Miscellany: Running a "Call of Cthulhu" campaign, part 6
It's no secret that role-playing paraphernalia is hideously expensive. Aside from the books and dice themselves (which tend to be somewhat affordable), all the stuff you can add to your game to make it more "fun" can cost a lot of money.
Take miniatures, for example. They're handy in many ways (I especially like the ones with numbers on the bases, so that you can track damage to monsters of the same type), but when the asking price is $10 for a set of eight or so miniatures, you can see how running a large battle can become cost-prohibitive.
My solution for running battles in my "Call of Cthulhu" campaign are decorative, irregularly shaped glass stones (they can be found at most arts & crafts stores, probably as fish tank stones). They have lots of different colors, but are abstract enough that they don't spoil the mood or turn the game into a farce. Best of all, you can get a huge bag of them for $6 - enough to represent a whole army if need be.
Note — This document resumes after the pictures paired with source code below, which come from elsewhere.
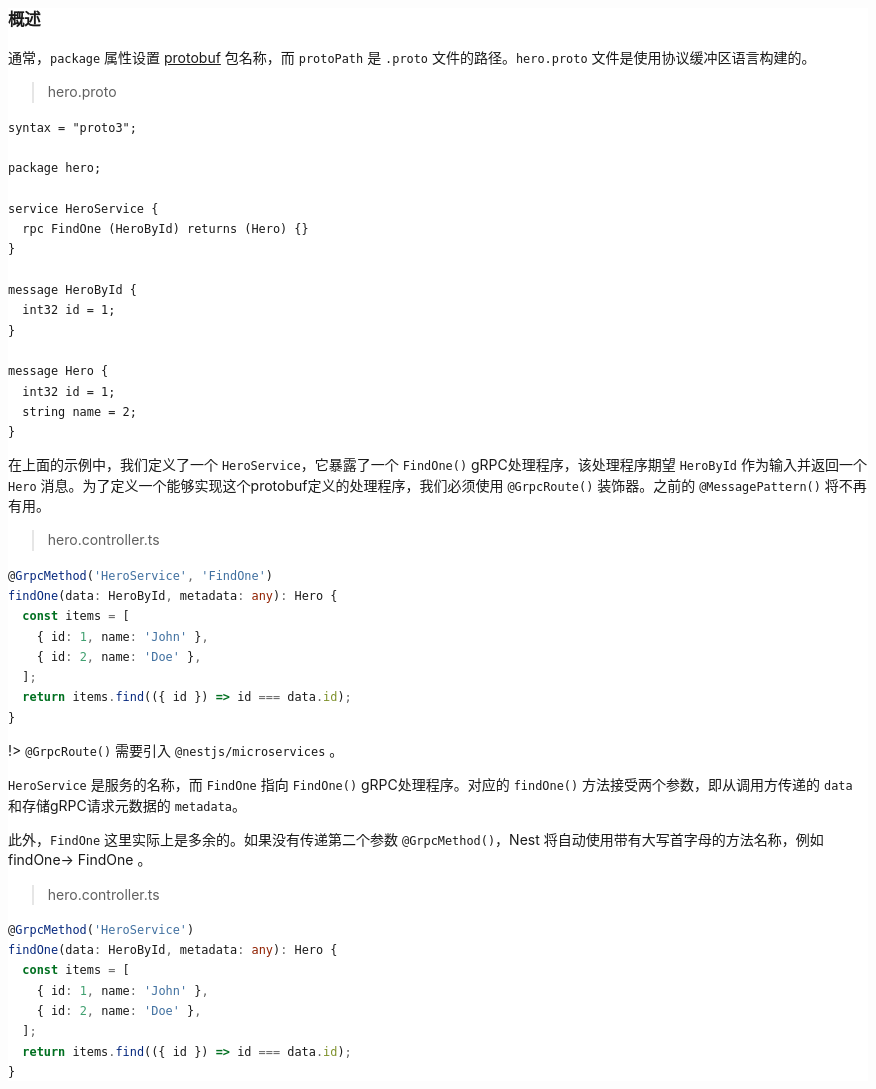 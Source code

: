 ### 概述

通常，`package` 属性设置 [protobuf](https://developers.google.com/protocol-buffers/docs/proto) 包名称，而 `protoPath` 是 `.proto` 文件的路径。`hero.proto` 文件是使用协议缓冲区语言构建的。

> hero.proto

```
syntax = "proto3";

package hero;

service HeroService {
  rpc FindOne (HeroById) returns (Hero) {}
}

message HeroById {
  int32 id = 1;
}

message Hero {
  int32 id = 1;
  string name = 2;
}
```

在上面的示例中，我们定义了一个 `HeroService`，它暴露了一个 `FindOne()` gRPC处理程序，该处理程序期望 `HeroById` 作为输入并返回一个 `Hero` 消息。为了定义一个能够实现这个protobuf定义的处理程序，我们必须使用 `@GrpcRoute()` 装饰器。之前的 `@MessagePattern()` 将不再有用。

> hero.controller.ts

```typescript
@GrpcMethod('HeroService', 'FindOne')
findOne(data: HeroById, metadata: any): Hero {
  const items = [
    { id: 1, name: 'John' },
    { id: 2, name: 'Doe' },
  ];
  return items.find(({ id }) => id === data.id);
}
```

!> `@GrpcRoute()` 需要引入 `@nestjs/microservices` 。

`HeroService` 是服务的名称，而 `FindOne` 指向 `FindOne()` gRPC处理程序。对应的 `findOne()` 方法接受两个参数，即从调用方传递的 `data` 和存储gRPC请求元数据的 `metadata`。

此外，`FindOne` 这里实际上是多余的。如果没有传递第二个参数 `@GrpcMethod()`，Nest 将自动使用带有大写首字母的方法名称，例如 findOne-> FindOne 。

> hero.controller.ts

```typescript
@GrpcMethod('HeroService')
findOne(data: HeroById, metadata: any): Hero {
  const items = [
    { id: 1, name: 'John' },
    { id: 2, name: 'Doe' },
  ];
  return items.find(({ id }) => id === data.id);
}
```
The grid that investigators fight on is another problem. Again, you can buy "dungeon tiles" full of colorfully rendered landscapes gridded with 1"x1" squares, or even a full battle grid (people can get pretty elaborate, as seen above), but there remains a fundamental problem: scale. Even with each square representing a 5'x5' space, you need a 60" run of squares just to simulate a 100 yard distance. The firearms in CoC, like in real life, are effective at much greater ranges.
So, I'm just using some basic graph paper and sketching things out from now on. I'm thinking that perhaps a 1/4" should be ten yards in some of the larger battles. That way, a simple 8-1/2"x11" sheet can simulate a 300 yard x 440 yard area - dozens of acres of combat.